Set down each entry from the block beneath, exactly as written.

START Supplied material

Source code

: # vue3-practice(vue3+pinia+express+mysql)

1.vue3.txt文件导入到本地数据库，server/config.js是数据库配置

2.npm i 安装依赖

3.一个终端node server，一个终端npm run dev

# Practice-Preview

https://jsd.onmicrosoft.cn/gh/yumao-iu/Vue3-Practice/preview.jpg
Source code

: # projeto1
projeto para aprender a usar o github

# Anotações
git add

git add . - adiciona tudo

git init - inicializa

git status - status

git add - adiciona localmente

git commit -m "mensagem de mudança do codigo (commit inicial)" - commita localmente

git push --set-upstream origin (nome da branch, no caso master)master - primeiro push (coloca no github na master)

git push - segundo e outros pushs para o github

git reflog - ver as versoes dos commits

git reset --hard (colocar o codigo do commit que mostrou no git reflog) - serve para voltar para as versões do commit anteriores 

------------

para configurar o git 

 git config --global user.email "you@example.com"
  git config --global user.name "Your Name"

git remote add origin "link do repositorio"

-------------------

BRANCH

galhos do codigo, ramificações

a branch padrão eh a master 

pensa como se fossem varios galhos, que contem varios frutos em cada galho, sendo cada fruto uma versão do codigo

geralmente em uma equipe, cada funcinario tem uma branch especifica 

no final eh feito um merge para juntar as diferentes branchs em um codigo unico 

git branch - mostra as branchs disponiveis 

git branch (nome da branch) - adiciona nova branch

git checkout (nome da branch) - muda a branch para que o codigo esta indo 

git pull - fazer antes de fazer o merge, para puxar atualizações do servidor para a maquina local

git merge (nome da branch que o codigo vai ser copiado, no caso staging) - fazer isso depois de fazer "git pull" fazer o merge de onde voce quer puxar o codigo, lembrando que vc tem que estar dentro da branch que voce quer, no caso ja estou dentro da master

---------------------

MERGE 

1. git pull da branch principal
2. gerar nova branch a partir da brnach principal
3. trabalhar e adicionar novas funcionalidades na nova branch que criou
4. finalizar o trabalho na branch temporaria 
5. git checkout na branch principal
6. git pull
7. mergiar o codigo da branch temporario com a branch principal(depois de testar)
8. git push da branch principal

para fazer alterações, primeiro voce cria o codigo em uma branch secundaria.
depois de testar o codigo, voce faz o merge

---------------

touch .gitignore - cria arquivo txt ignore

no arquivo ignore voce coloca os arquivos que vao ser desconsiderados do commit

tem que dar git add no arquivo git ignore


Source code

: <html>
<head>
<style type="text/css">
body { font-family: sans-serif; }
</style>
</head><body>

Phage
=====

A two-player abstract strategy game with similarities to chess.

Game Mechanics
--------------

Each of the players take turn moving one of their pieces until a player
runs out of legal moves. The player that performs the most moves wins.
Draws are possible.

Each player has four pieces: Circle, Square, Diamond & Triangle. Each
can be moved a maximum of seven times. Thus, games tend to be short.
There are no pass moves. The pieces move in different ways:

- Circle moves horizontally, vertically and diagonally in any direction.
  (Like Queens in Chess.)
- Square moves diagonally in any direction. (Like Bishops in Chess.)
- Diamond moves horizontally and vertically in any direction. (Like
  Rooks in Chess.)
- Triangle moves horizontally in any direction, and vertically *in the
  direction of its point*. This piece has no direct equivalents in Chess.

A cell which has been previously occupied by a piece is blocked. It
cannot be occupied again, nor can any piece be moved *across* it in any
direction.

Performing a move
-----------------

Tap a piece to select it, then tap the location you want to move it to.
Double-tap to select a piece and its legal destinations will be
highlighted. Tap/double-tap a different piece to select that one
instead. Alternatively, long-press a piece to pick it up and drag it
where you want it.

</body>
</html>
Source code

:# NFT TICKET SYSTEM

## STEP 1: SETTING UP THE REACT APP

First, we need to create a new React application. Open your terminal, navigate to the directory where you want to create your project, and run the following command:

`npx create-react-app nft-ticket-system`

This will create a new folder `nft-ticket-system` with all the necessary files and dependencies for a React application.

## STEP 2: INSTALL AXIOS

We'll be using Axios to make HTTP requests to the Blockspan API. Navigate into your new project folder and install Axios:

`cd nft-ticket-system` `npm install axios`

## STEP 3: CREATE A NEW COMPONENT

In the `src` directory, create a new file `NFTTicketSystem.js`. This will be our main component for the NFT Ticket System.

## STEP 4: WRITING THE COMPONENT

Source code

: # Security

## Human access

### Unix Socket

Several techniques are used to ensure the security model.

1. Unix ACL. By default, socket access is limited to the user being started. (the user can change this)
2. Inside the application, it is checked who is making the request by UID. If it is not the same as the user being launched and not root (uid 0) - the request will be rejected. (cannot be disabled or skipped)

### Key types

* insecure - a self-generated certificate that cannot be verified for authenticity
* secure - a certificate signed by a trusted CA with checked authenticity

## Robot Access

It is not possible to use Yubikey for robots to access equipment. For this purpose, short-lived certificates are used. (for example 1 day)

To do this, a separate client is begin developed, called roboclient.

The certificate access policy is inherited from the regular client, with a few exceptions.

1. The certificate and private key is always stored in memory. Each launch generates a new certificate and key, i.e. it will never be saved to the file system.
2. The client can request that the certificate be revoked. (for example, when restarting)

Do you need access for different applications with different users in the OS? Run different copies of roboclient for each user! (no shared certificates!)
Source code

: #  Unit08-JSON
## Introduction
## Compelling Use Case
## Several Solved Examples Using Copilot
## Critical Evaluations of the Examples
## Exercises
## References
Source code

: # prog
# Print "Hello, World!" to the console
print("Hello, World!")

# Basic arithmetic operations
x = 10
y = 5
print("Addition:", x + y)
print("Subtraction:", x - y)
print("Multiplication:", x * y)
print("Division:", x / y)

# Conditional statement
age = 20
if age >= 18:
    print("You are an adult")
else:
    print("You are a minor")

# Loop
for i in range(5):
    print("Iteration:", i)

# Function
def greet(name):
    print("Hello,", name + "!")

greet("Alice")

END Supplied material

**Written reply:**
Source code

: # vue3-practice(vue3+pinia+express+mysql)

1.vue3.txt文件导入到本地数据库，server/config.js是数据库配置

2.npm i 安装依赖

3.一个终端node server，一个终端npm run dev

# Practice-Preview

https://jsd.onmicrosoft.cn/gh/yumao-iu/Vue3-Practice/preview.jpg
Source code

: # projeto1
projeto para aprender a usar o github

# Anotações
git add

git add . - adiciona tudo

git init - inicializa

git status - status

git add - adiciona localmente

git commit -m "mensagem de mudança do codigo (commit inicial)" - commita localmente

git push --set-upstream origin (nome da branch, no caso master)master - primeiro push (coloca no github na master)

git push - segundo e outros pushs para o github

git reflog - ver as versoes dos commits

git reset --hard (colocar o codigo do commit que mostrou no git reflog) - serve para voltar para as versões do commit anteriores 

------------

para configurar o git 

 git config --global user.email "you@example.com"
  git config --global user.name "Your Name"

git remote add origin "link do repositorio"

-------------------

BRANCH

galhos do codigo, ramificações

a branch padrão eh a master 

pensa como se fossem varios galhos, que contem varios frutos em cada galho, sendo cada fruto uma versão do codigo

geralmente em uma equipe, cada funcinario tem uma branch especifica 

no final eh feito um merge para juntar as diferentes branchs em um codigo unico 

git branch - mostra as branchs disponiveis 

git branch (nome da branch) - adiciona nova branch

git checkout (nome da branch) - muda a branch para que o codigo esta indo 

git pull - fazer antes de fazer o merge, para puxar atualizações do servidor para a maquina local

git merge (nome da branch que o codigo vai ser copiado, no caso staging) - fazer isso depois de fazer "git pull" fazer o merge de onde voce quer puxar o codigo, lembrando que vc tem que estar dentro da branch que voce quer, no caso ja estou dentro da master

---------------------

MERGE 

1. git pull da branch principal
2. gerar nova branch a partir da brnach principal
3. trabalhar e adicionar novas funcionalidades na nova branch que criou
4. finalizar o trabalho na branch temporaria 
5. git checkout na branch principal
6. git pull
7. mergiar o codigo da branch temporario com a branch principal(depois de testar)
8. git push da branch principal

para fazer alterações, primeiro voce cria o codigo em uma branch secundaria.
depois de testar o codigo, voce faz o merge

---------------

touch .gitignore - cria arquivo txt ignore

no arquivo ignore voce coloca os arquivos que vao ser desconsiderados do commit

tem que dar git add no arquivo git ignore


Source code

: <html>
<head>
<style type="text/css">
body { font-family: sans-serif; }
</style>
</head><body>

Phage
=====

A two-player abstract strategy game with similarities to chess.

Game Mechanics
--------------

Each of the players take turn moving one of their pieces until a player
runs out of legal moves. The player that performs the most moves wins.
Draws are possible.

Each player has four pieces: Circle, Square, Diamond & Triangle. Each
can be moved a maximum of seven times. Thus, games tend to be short.
There are no pass moves. The pieces move in different ways:

- Circle moves horizontally, vertically and diagonally in any direction.
  (Like Queens in Chess.)
- Square moves diagonally in any direction. (Like Bishops in Chess.)
- Diamond moves horizontally and vertically in any direction. (Like
  Rooks in Chess.)
- Triangle moves horizontally in any direction, and vertically *in the
  direction of its point*. This piece has no direct equivalents in Chess.

A cell which has been previously occupied by a piece is blocked. It
cannot be occupied again, nor can any piece be moved *across* it in any
direction.

Performing a move
-----------------

Tap a piece to select it, then tap the location you want to move it to.
Double-tap to select a piece and its legal destinations will be
highlighted. Tap/double-tap a different piece to select that one
instead. Alternatively, long-press a piece to pick it up and drag it
where you want it.

</body>
</html>
Source code

:# NFT TICKET SYSTEM

## STEP 1: SETTING UP THE REACT APP

First, we need to create a new React application. Open your terminal, navigate to the directory where you want to create your project, and run the following command:

`npx create-react-app nft-ticket-system`

This will create a new folder `nft-ticket-system` with all the necessary files and dependencies for a React application.

## STEP 2: INSTALL AXIOS

We'll be using Axios to make HTTP requests to the Blockspan API. Navigate into your new project folder and install Axios:

`cd nft-ticket-system` `npm install axios`

## STEP 3: CREATE A NEW COMPONENT

In the `src` directory, create a new file `NFTTicketSystem.js`. This will be our main component for the NFT Ticket System.

## STEP 4: WRITING THE COMPONENT

Source code

: # Security

## Human access

### Unix Socket

Several techniques are used to ensure the security model.

1. Unix ACL. By default, socket access is limited to the user being started. (the user can change this)
2. Inside the application, it is checked who is making the request by UID. If it is not the same as the user being launched and not root (uid 0) - the request will be rejected. (cannot be disabled or skipped)

### Key types

* insecure - a self-generated certificate that cannot be verified for authenticity
* secure - a certificate signed by a trusted CA with checked authenticity

## Robot Access

It is not possible to use Yubikey for robots to access equipment. For this purpose, short-lived certificates are used. (for example 1 day)

To do this, a separate client is begin developed, called roboclient.

The certificate access policy is inherited from the regular client, with a few exceptions.

1. The certificate and private key is always stored in memory. Each launch generates a new certificate and key, i.e. it will never be saved to the file system.
2. The client can request that the certificate be revoked. (for example, when restarting)

Do you need access for different applications with different users in the OS? Run different copies of roboclient for each user! (no shared certificates!)
Source code

: #  Unit08-JSON
## Introduction
## Compelling Use Case
## Several Solved Examples Using Copilot
## Critical Evaluations of the Examples
## Exercises
## References
Source code

: # prog
# Print "Hello, World!" to the console
print("Hello, World!")

# Basic arithmetic operations
x = 10
y = 5
print("Addition:", x + y)
print("Subtraction:", x - y)
print("Multiplication:", x * y)
print("Division:", x / y)

# Conditional statement
age = 20
if age >= 18:
    print("You are an adult")
else:
    print("You are a minor")

# Loop
for i in range(5):
    print("Iteration:", i)

# Function
def greet(name):
    print("Hello,", name + "!")

greet("Alice")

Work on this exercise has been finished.